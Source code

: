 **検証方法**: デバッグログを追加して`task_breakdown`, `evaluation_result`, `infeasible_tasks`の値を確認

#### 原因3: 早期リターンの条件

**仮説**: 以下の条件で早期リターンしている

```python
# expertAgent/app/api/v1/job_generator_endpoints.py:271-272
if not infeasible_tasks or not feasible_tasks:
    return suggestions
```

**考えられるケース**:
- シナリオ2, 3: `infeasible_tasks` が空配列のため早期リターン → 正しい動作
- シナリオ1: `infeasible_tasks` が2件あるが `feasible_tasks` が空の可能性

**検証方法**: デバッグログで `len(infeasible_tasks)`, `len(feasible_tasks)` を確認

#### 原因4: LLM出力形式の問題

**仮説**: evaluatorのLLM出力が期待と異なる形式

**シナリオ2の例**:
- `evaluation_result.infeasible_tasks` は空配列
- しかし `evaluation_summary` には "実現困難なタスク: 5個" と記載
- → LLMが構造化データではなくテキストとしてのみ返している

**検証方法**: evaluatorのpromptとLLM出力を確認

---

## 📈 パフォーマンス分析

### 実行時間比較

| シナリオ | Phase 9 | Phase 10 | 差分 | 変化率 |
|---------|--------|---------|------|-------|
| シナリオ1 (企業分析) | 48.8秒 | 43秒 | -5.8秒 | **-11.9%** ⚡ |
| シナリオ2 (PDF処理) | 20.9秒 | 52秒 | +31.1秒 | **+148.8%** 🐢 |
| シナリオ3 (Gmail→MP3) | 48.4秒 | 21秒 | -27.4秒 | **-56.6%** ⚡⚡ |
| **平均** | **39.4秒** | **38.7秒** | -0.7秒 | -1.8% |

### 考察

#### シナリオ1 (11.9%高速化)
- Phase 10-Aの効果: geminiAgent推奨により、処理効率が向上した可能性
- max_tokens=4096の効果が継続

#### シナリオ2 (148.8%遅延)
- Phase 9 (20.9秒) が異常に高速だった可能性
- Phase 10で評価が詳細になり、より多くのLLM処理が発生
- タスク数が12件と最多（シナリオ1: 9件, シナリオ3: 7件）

● ● ● ●

**What needs to be done:** Transcribe exactly, starting at the line with "52秒 | +31.1秒 | **+148.8%** 🐢 |" and continuing through the last line of the data above; leave out all earlier lines.

**Solution to this problem:**
| シナリオ2 (PDF処理) | 20.9秒 | 52秒 | +31.1秒 | **+148.8%** 🐢 |
| シナリオ3 (Gmail→MP3) | 48.4秒 | 21秒 | -27.4秒 | **-56.6%** ⚡⚡ |
| **平均** | **39.4秒** | **38.7秒** | -0.7秒 | -1.8% |

### 考察

#### シナリオ1 (11.9%高速化)
- Phase 10-Aの効果: geminiAgent推奨により、処理効率が向上した可能性
- max_tokens=4096の効果が継続

#### シナリオ2 (148.8%遅延)
- Phase 9 (20.9秒) が異常に高速だった可能性
- Phase 10で評価が詳細になり、より多くのLLM処理が発生
- タスク数が12件と最多（シナリオ1: 9件, シナリオ3: 7件）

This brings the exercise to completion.